→ Problem details
Could you print the listing again exactly, omitting the pictures?
[Extracted data — start]
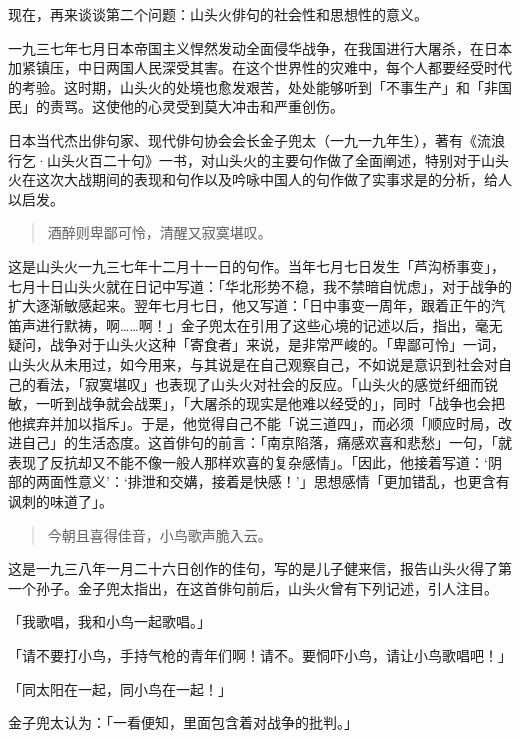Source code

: {现在，再来谈谈第二个问题：山头火俳句的社会性和思想性的意义。

一九三七年七月日本帝国主义悍然发动全面侵华战争，在我国进行大屠杀，在日本加紧镇压，中日两国人民深受其害。在这个世界性的灾难中，每个人都要经受时代的考验。这时期，山头火的处境也愈发艰苦，处处能够听到「不事生产」和「非国民」的责骂。这使他的心灵受到莫大冲击和严重创伤。

日本当代杰出俳句家、现代俳句协会会长金子兜太（一九一九年生），著有《流浪行乞·山头火百二十句》一书，对山头火的主要句作做了全面阐述，特别对于山头火在这次大战期间的表现和句作以及吟咏中国人的句作做了实事求是的分析，给人以启发。
\begin{quote}
    酒醉则卑鄙可怜，清醒又寂寞堪叹。
\end{quote}

这是山头火一九三七年十二月十一日的句作。当年七月七日发生「芦沟桥事变」，七月十日山头火就在日记中写道：「华北形势不稳，我不禁暗自忧虑」，对于战争的扩大逐渐敏感起来。翌年七月七日，他又写道：「日中事变一周年，跟着正午的汽笛声进行默祷\footnotemark[10]，啊……啊！」金子兜太在引用了这些心境的记述以后，指出，毫无疑问，战争对于山头火这种「寄食者」来说，是非常严峻的。「卑鄙可怜」一词，山头火从未用过，如今用来，与其说是在自己观察自己，不如说是意识到社会对自己的看法，「寂寞堪叹」也表现了山头火对社会的反应。「山头火的感觉纤细而锐敏，一听到战争就会战栗」，「大屠杀的现实是他难以经受的」，同时「战争也会把他摈弃并加以指斥」。于是，他觉得自己不能「说三道四」，而必须「顺应时局，改进自己」的生活态度。这首俳句的前言：「南京陷落，痛感欢喜和悲愁」一句，「就表现了反抗却又不能不像一般人那样欢喜的复杂感情」。「因此，他接着写道：‘阴部的两面性意义’：‘排泄和交媾，接着是快感！’」思想感情「更加错乱，也更含有讽刺的味道了」。


\begin{quote}
    今朝且喜得佳音，小鸟歌声脆入云。
\end{quote}

这是一九三八年一月二十六日创作的佳句，写的是儿子健来信，报告山头火得了第一个孙子。金子兜太指出，在这首俳句前后，山头火曾有下列记述，引人注目。

「我歌唱，我和小鸟一起歌唱。」

「请不要打小鸟，手持气枪的青年们啊！请不。要恫吓小鸟，请让小鸟歌唱吧！」

「同太阳在一起，同小鸟在一起！」

金子兜太认为：「一看便知，里面包含着对战争的批判。」

}
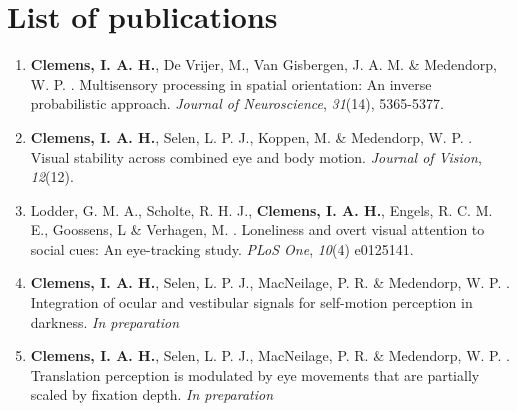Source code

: \clearpage
\pagestyle{empty}

\chapter*{List of publications}
{}

\begin{enumerate}

\item \textbf{Clemens, I. A. H.}, De Vrijer, M., Van Gisbergen, J. A. M. \& Medendorp, W. P.
\citeyear{clemens2011}. Multisensory processing in spatial orientation: An inverse probabilistic approach. \textit{Journal of Neuroscience}, \textit{31}(14), 5365-5377.

\item \textbf{Clemens, I. A. H.}, Selen, L. P. J., Koppen, M. \& Medendorp, W. P. \citeyear{clemens2012}. Visual stability across combined eye and body motion. \textit{Journal of Vision}, \textit{12}(12).

\item Lodder, G. M. A., Scholte, R. H. J., \textbf{Clemens, I. A. H.}, Engels, R. C. M. E., Goossens, L \& Verhagen, M. \citeyear{lodder2015}. Loneliness and overt visual attention to social cues: An eye-tracking study. \textit{PLoS One}, \textit{10}(4) e0125141.

\item \textbf{Clemens, I. A. H.}, Selen, L. P. J., MacNeilage, P. R. \& Medendorp, W. P. \citeyear{clemens2015a}. Integration of ocular and vestibular signals for self-motion perception in darkness. \textit{In preparation}

\item \textbf{Clemens, I. A. H.}, Selen, L. P. J., MacNeilage, P. R. \& Medendorp, W. P. \citeyear{clemens2015b}. Translation perception is modulated by eye movements that are partially scaled by fixation depth. \textit{In preparation}

\end{enumerate}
[Extracted data — finish]
→ Exercise solution
Source code

: {现在，再来谈谈第二个问题：山头火俳句的社会性和思想性的意义。

一九三七年七月日本帝国主义悍然发动全面侵华战争，在我国进行大屠杀，在日本加紧镇压，中日两国人民深受其害。在这个世界性的灾难中，每个人都要经受时代的考验。这时期，山头火的处境也愈发艰苦，处处能够听到「不事生产」和「非国民」的责骂。这使他的心灵受到莫大冲击和严重创伤。

日本当代杰出俳句家、现代俳句协会会长金子兜太（一九一九年生），著有《流浪行乞·山头火百二十句》一书，对山头火的主要句作做了全面阐述，特别对于山头火在这次大战期间的表现和句作以及吟咏中国人的句作做了实事求是的分析，给人以启发。
\begin{quote}
    酒醉则卑鄙可怜，清醒又寂寞堪叹。
\end{quote}

这是山头火一九三七年十二月十一日的句作。当年七月七日发生「芦沟桥事变」，七月十日山头火就在日记中写道：「华北形势不稳，我不禁暗自忧虑」，对于战争的扩大逐渐敏感起来。翌年七月七日，他又写道：「日中事变一周年，跟着正午的汽笛声进行默祷\footnotemark[10]，啊……啊！」金子兜太在引用了这些心境的记述以后，指出，毫无疑问，战争对于山头火这种「寄食者」来说，是非常严峻的。「卑鄙可怜」一词，山头火从未用过，如今用来，与其说是在自己观察自己，不如说是意识到社会对自己的看法，「寂寞堪叹」也表现了山头火对社会的反应。「山头火的感觉纤细而锐敏，一听到战争就会战栗」，「大屠杀的现实是他难以经受的」，同时「战争也会把他摈弃并加以指斥」。于是，他觉得自己不能「说三道四」，而必须「顺应时局，改进自己」的生活态度。这首俳句的前言：「南京陷落，痛感欢喜和悲愁」一句，「就表现了反抗却又不能不像一般人那样欢喜的复杂感情」。「因此，他接着写道：‘阴部的两面性意义’：‘排泄和交媾，接着是快感！’」思想感情「更加错乱，也更含有讽刺的味道了」。


\begin{quote}
    今朝且喜得佳音，小鸟歌声脆入云。
\end{quote}

这是一九三八年一月二十六日创作的佳句，写的是儿子健来信，报告山头火得了第一个孙子。金子兜太指出，在这首俳句前后，山头火曾有下列记述，引人注目。

「我歌唱，我和小鸟一起歌唱。」

「请不要打小鸟，手持气枪的青年们啊！请不。要恫吓小鸟，请让小鸟歌唱吧！」

「同太阳在一起，同小鸟在一起！」

金子兜太认为：「一看便知，里面包含着对战争的批判。」

}
Source code

: \clearpage
\pagestyle{empty}

\chapter*{List of publications}
{}

\begin{enumerate}

\item \textbf{Clemens, I. A. H.}, De Vrijer, M., Van Gisbergen, J. A. M. \& Medendorp, W. P.
\citeyear{clemens2011}. Multisensory processing in spatial orientation: An inverse probabilistic approach. \textit{Journal of Neuroscience}, \textit{31}(14), 5365-5377.

\item \textbf{Clemens, I. A. H.}, Selen, L. P. J., Koppen, M. \& Medendorp, W. P. \citeyear{clemens2012}. Visual stability across combined eye and body motion. \textit{Journal of Vision}, \textit{12}(12).

\item Lodder, G. M. A., Scholte, R. H. J., \textbf{Clemens, I. A. H.}, Engels, R. C. M. E., Goossens, L \& Verhagen, M. \citeyear{lodder2015}. Loneliness and overt visual attention to social cues: An eye-tracking study. \textit{PLoS One}, \textit{10}(4) e0125141.

\item \textbf{Clemens, I. A. H.}, Selen, L. P. J., MacNeilage, P. R. \& Medendorp, W. P. \citeyear{clemens2015a}. Integration of ocular and vestibular signals for self-motion perception in darkness. \textit{In preparation}

\item \textbf{Clemens, I. A. H.}, Selen, L. P. J., MacNeilage, P. R. \& Medendorp, W. P. \citeyear{clemens2015b}. Translation perception is modulated by eye movements that are partially scaled by fixation depth. \textit{In preparation}

\end{enumerate}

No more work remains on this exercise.